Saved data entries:
- - - -

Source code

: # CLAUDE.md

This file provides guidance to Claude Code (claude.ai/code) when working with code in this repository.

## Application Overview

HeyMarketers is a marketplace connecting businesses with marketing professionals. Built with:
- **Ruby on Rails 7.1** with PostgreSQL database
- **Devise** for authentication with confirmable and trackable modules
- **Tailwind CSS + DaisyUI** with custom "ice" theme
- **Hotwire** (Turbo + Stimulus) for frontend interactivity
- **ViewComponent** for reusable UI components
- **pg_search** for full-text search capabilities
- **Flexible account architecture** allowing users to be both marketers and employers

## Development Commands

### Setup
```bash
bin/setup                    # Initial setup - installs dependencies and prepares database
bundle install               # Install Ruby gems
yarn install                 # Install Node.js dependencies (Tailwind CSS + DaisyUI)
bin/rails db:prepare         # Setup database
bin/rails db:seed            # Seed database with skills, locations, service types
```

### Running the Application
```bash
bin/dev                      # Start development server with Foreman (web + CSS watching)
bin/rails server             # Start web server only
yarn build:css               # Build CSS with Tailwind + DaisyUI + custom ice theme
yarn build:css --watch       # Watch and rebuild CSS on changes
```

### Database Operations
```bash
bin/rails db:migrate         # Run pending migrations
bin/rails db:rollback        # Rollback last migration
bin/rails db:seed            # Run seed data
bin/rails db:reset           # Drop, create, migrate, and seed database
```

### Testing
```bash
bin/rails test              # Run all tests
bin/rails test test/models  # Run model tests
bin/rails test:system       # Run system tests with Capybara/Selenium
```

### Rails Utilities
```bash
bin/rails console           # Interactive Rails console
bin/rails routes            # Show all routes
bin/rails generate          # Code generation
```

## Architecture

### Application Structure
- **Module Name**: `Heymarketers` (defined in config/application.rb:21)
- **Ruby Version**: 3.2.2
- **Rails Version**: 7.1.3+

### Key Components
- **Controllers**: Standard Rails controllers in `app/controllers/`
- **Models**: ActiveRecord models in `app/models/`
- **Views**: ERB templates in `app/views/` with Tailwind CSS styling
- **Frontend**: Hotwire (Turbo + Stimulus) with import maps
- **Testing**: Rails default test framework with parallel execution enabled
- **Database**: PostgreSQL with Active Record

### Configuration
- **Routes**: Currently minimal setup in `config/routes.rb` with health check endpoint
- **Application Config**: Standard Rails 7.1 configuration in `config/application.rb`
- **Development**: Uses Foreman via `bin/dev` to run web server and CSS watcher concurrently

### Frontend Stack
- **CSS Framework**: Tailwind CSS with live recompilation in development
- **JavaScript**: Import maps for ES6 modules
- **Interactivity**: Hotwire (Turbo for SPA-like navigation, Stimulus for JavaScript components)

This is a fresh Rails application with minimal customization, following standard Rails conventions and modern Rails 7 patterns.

- - - -

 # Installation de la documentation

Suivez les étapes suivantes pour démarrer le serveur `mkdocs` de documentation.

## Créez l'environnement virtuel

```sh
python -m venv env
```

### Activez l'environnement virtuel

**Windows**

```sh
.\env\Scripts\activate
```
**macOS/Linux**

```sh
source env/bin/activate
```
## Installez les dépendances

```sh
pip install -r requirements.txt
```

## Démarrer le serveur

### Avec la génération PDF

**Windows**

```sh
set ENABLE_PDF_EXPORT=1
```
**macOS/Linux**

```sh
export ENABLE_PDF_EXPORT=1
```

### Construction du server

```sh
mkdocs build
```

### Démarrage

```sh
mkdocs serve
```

- - - -

WORK ORDER: Only the lines above from the line containing "### Rails Utilities" through the line containing "This is a fresh" should be retyped, exactly and with both ends included.

ANSWER AREA:
### Rails Utilities
```bash
bin/rails console           # Interactive Rails console
bin/rails routes            # Show all routes
bin/rails generate          # Code generation
```

## Architecture

### Application Structure
- **Module Name**: `Heymarketers` (defined in config/application.rb:21)
- **Ruby Version**: 3.2.2
- **Rails Version**: 7.1.3+

### Key Components
- **Controllers**: Standard Rails controllers in `app/controllers/`
- **Models**: ActiveRecord models in `app/models/`
- **Views**: ERB templates in `app/views/` with Tailwind CSS styling
- **Frontend**: Hotwire (Turbo + Stimulus) with import maps
- **Testing**: Rails default test framework with parallel execution enabled
- **Database**: PostgreSQL with Active Record

### Configuration
- **Routes**: Currently minimal setup in `config/routes.rb` with health check endpoint
- **Application Config**: Standard Rails 7.1 configuration in `config/application.rb`
- **Development**: Uses Foreman via `bin/dev` to run web server and CSS watcher concurrently

### Frontend Stack
- **CSS Framework**: Tailwind CSS with live recompilation in development
- **JavaScript**: Import maps for ES6 modules
- **Interactivity**: Hotwire (Turbo for SPA-like navigation, Stimulus for JavaScript components)

This is a fresh Rails application with minimal customization, following standard Rails conventions and modern Rails 7 patterns.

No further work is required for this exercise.